The glomerular filtration rate initially declined more quickly in the group with the lower diastolic blood pressure goal than in the group with the usual goal. Over the rest of the study period, declines in the glomerular filtration rate did not differ significantly in the groups. The groups displayed no differences in the main clinical composite outcomes.
In the ramipril versus metoprolol group, glomerular filtration rate initially declined more slowly in the ramipril group, but there were no significant differences between groups for the remainder of the study period. A statistically significant decreased risk (22 percent) for the main composite clinical end points occurred in the group using ramipril compared with metoprolol.
In the amlodipine versus metoprolol group, the net decline in glomerular filtration rate was slower in the amlodipine group than in the metoprolol group. However, in the chronic phase of the comparison, the glomerular filtration rate declined more slowly in the metoprolol group. Risk reduction for the main clinical composite outcomes was not significant with either medication, but a significant risk reduction occurred for end-stage renal disease and death or end-stage renal disease alone in the metoprolol group.
In subsets with and without proteinuria, slight trends favored a lower blood pressure goal in the participants who had higher degrees of proteinuria. Those with higher degrees of proteinuria showed an initial trend for slower decline in the glomerular filtration rate, while the opposite occurred in participants with little or no proteinuria. The differences were not maintained during the chronic phase of treatment.

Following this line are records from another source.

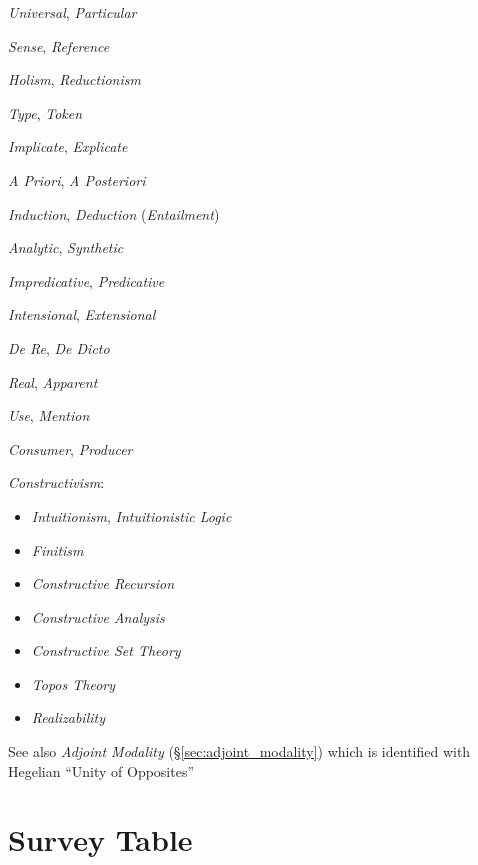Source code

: \emph{Universal}, \emph{Particular}

\emph{Sense}, \emph{Reference}

\emph{Holism}, \emph{Reductionism}

\emph{Type}, \emph{Token}

\emph{Implicate}, \emph{Explicate}

\emph{A Priori}, \emph{A Posteriori}

\emph{Induction}, \emph{Deduction} (\emph{Entailment})

\emph{Analytic}, \emph{Synthetic}

\emph{Impredicative}, \emph{Predicative}

\emph{Intensional}, \emph{Extensional}

\emph{De Re}, \emph{De Dicto}

\emph{Real}, \emph{Apparent}

\emph{Use}, \emph{Mention}

\emph{Consumer}, \emph{Producer}

\emph{Constructivism}:
\begin{itemize}
    \item \emph{Intuitionism}, \emph{Intuitionistic Logic}
    \item \emph{Finitism}
    \item \emph{Constructive Recursion}
    \item \emph{Constructive Analysis}
    \item \emph{Constructive Set Theory}
    \item \emph{Topos Theory}
    \item \emph{Realizability}
\end{itemize}

\fist See also \emph{Adjoint Modality} (\S\ref{sec:adjoint_modality})
which is identified with Hegelian ``Unity of Opposites''



\section{Survey Table}

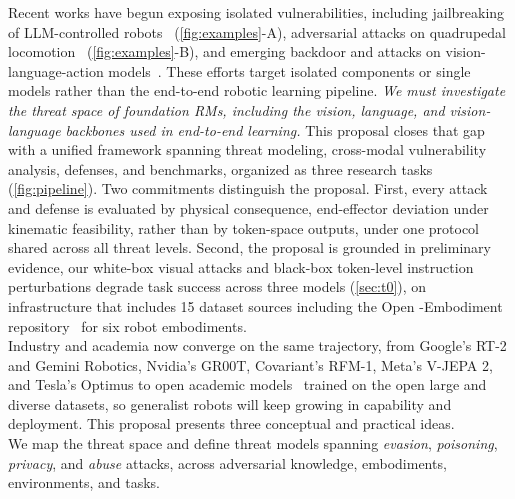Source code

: \documentclass[11pt,letterpaper]{article}
\begin{document}
Recent works have begun exposing isolated vulnerabilities, including jailbreaking of LLM-controlled robots~\cite{robey2024jailbreaking}  (\autoref{fig:examples}-A), adversarial attacks on quadrupedal locomotion~\cite{shi2024rethinking,miki2022scirob,rslsubt2022}  (\autoref{fig:examples}-B), and emerging backdoor and attacks on vision-language-action models~\cite{badvla,advvla}. These efforts target isolated components or single models rather than the end-to-end robotic learning pipeline.
\emph{We must investigate the threat space of foundation RMs, including the vision, language, and vision-language backbones used in end-to-end learning.}
This proposal closes that gap with a unified framework spanning threat modeling, cross-modal
vulnerability analysis, defenses, and benchmarks, organized as three research tasks
(\autoref{fig:pipeline}). Two commitments distinguish the proposal. First, every attack and defense is evaluated by physical consequence, end-effector deviation under kinematic feasibility, rather than by token-space outputs, under one protocol shared across all threat levels. Second, the proposal is grounded in preliminary evidence, \eg our white-box visual attacks and black-box token-level instruction perturbations degrade task success across three models (\autoref{sec:t0}), on infrastructure that includes 15 dataset sources including the Open {\xo}-Embodiment repository~\cite{9} for six robot embodiments.
\\
Industry and academia now converge on the same trajectory, from Google's RT-2 and Gemini Robotics, Nvidia's GR00T, Covariant's RFM-1, Meta's V-JEPA 2, and Tesla's Optimus to open academic models~\cite{openvla_oft,qu2025spatialvla,kim2024openvla,team2024octo} trained on the open large and diverse datasets, so generalist robots will keep growing in capability and deployment.
This proposal presents three conceptual and practical ideas.
\\
We map the threat space and define threat models spanning \textit{evasion},
\textit{poisoning}, \textit{privacy}, and \textit{abuse} attacks, across adversarial knowledge, embodiments, environments, and tasks. 
\end{document}
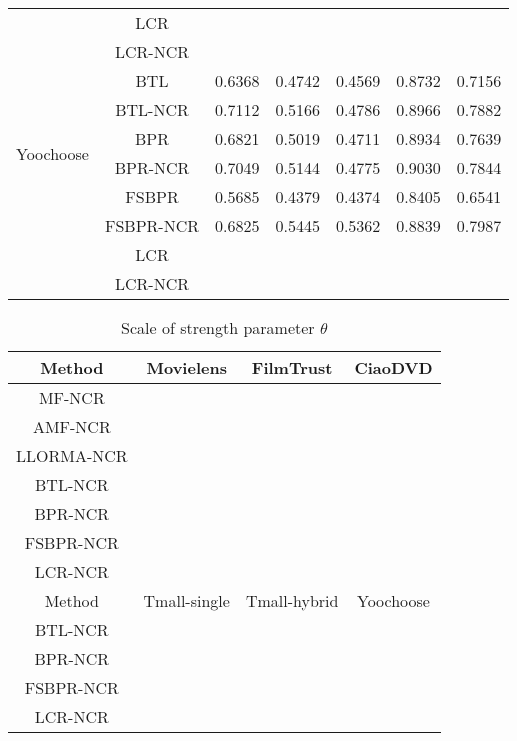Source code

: \documentclass[letterpaper]{article} %
\begin{document}
\begin{table}[htp]
\begin{center}
\begin{tabular}{|c|c|c|c|c|c|c|}
   & LCR & & & & & \\\cline{2-7}
 & LCR-NCR & & & & & \\\hline
\multirow{6}{*}{Yoochoose} & BTL &0.6368 &0.4742 &0.4569 &0.8732 &0.7156 \\\cline{2-7}
 & BTL-NCR &0.7112 &0.5166 &0.4786 &0.8966 &0.7882 \\\cline{2-7}
 & BPR &0.6821 &0.5019 &0.4711 &0.8934 &0.7639 \\\cline{2-7}
 & BPR-NCR &0.7049 &0.5144 &0.4775 &0.9030 &0.7844 \\\cline{2-7}
 & FSBPR &0.5685 &0.4379 &0.4374 &0.8405 &0.6541\\\cline{2-7}
  & FSBPR-NCR &0.6825 &0.5445 &0.5362 &0.8839 &0.7987  \\\cline{2-7}
   & LCR & & & & & \\\cline{2-7}
 & LCR-NCR & & & & & \\\hline
\end{tabular}
\end{center}
\label{tab:ratingresult}
\end{table}%


\begin{table}[htp]
\caption{Scale of strength parameter $\theta$}
\begin{center}
\begin{tabular}{|c|c|c|c|}
\hline
Method & Movielens & FilmTrust & CiaoDVD \\\hline
MF-NCR & & & \\\hline
AMF-NCR & & & \\\hline
LLORMA-NCR & & & \\\hline
BTL-NCR & & & \\\hline
BPR-NCR & & & \\\hline
FSBPR-NCR & & & \\\hline
LCR-NCR & & & \\\hline
Method & Tmall-single & Tmall-hybrid & Yoochoose \\\hline
BTL-NCR & & & \\\hline
BPR-NCR & & & \\\hline
FSBPR-NCR & & & \\\hline
LCR-NCR & & & \\\hline
\end{tabular}
\end{center}
\label{tab:theta}
\end{table}%
\end{document}
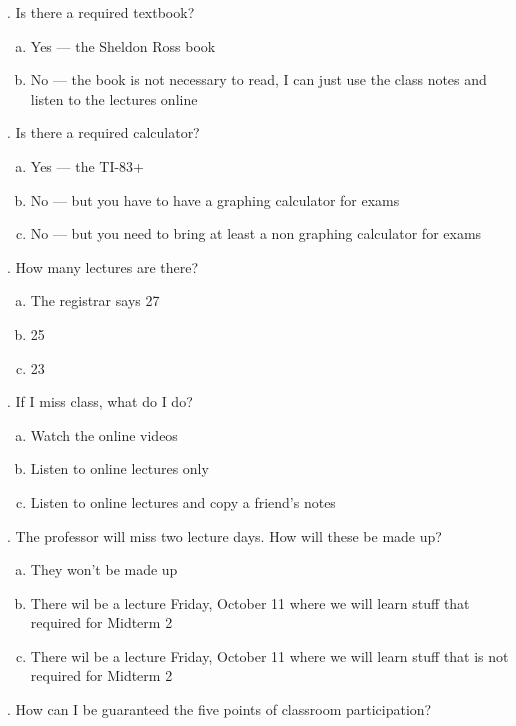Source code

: \documentclass[12pt]{article}
\begin{document}
. Is there a required textbook?

\begin{enumerate}[(a)]
\item Yes --- the Sheldon Ross book
\item No --- the book is not necessary to read, I can just use the class notes and listen to the lectures online
\end{enumerate}

. Is there a required calculator?

\begin{enumerate}[(a)]
\item Yes --- the TI-83+
\item No --- but you have to have a graphing calculator for exams
\item No --- but you need to bring at least a non graphing calculator for exams
\end{enumerate}

. How many lectures are there?

\begin{enumerate}[(a)]
\item The registrar says 27
\item 25
\item 23
\end{enumerate}


. If I miss class, what do I do?

\begin{enumerate}[(a)]
\item Watch the online videos
\item Listen to online lectures only
\item Listen to online lectures and copy a friend's notes
\end{enumerate}

. The professor will miss two lecture days. How will these be made up?

\begin{enumerate}[(a)]
\item They won't be made up
\item There wil be a lecture Friday, October 11 where we will learn stuff that required for Midterm 2
\item There wil be a lecture Friday, October 11 where we will learn stuff that is not required for Midterm 2
\end{enumerate}

. How can I be guaranteed the five points of classroom participation?
\end{document}
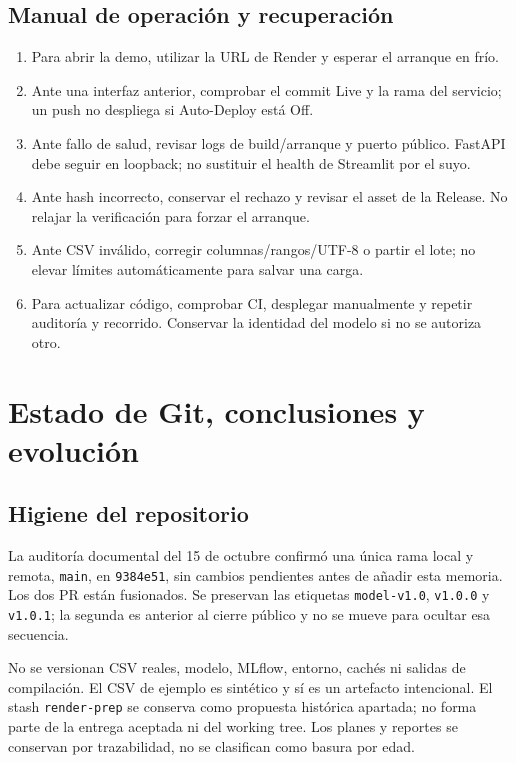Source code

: \documentclass[11pt,a4paper,oneside]{report}
\newcommand{\versioncodigo}{9384e51}
\begin{document}
\section{Manual de operación y recuperación}
\begin{enumerate}
\item Para abrir la demo, utilizar la URL de Render y esperar el arranque en frío.
\item Ante una interfaz anterior, comprobar el commit Live y la rama del servicio;
  un push no despliega si Auto-Deploy está Off.
\item Ante fallo de salud, revisar logs de build/arranque y puerto público.
  FastAPI debe seguir en loopback; no sustituir el health de Streamlit por el suyo.
\item Ante hash incorrecto, conservar el rechazo y revisar el asset de la Release.
  No relajar la verificación para forzar el arranque.
\item Ante CSV inválido, corregir columnas/rangos/UTF-8 o partir el lote; no elevar
  límites automáticamente para salvar una carga.
\item Para actualizar código, comprobar CI, desplegar manualmente y repetir
  auditoría y recorrido. Conservar la identidad del modelo si no se autoriza otro.
\end{enumerate}

\chapter{Estado de Git, conclusiones y evolución}
\section{Higiene del repositorio}
La auditoría documental del 15 de octubre confirmó una única rama local y
remota, \texttt{main}, en \texttt{\versioncodigo}, sin cambios pendientes antes
de añadir esta memoria. Los dos PR están fusionados. Se preservan las etiquetas
\texttt{model-v1.0}, \texttt{v1.0.0} y \texttt{v1.0.1}; la segunda es anterior
al cierre público y no se mueve para ocultar esa secuencia.

No se versionan CSV reales, modelo, MLflow, entorno, cachés ni salidas de
compilación. El CSV de ejemplo es sintético y sí es un artefacto intencional.
El stash \texttt{render-prep} se conserva como propuesta histórica apartada;
no forma parte de la entrega aceptada ni del working tree. Los planes y
reportes se conservan por trazabilidad, no se clasifican como basura por edad.
\end{document}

The authors conclude that lowering blood pressures below the levels recommended for other end-organ damage does not slow decline in the glomerular filtration rate. They note that there may be some additional protective effect from lowering blood pressure below usual levels when proteinuria of 1 g per day or higher is present. Although no drug class showed significant effects on the decline in glomerular filtration, ramipril did better than the other two regimens in its effect on main clinical composite outcome and other secondary analysis outcomes, and metoprolol did better than amlodipine with respect to end-stage renal disease alone, as well as end-stage renal disease and death.
Wright JT, et al. Effect of blood pressure lowering and antihyperten-sive drug class on progression of hypertensive kidney disease. JAMA. November 20, 2002;288:2421–31.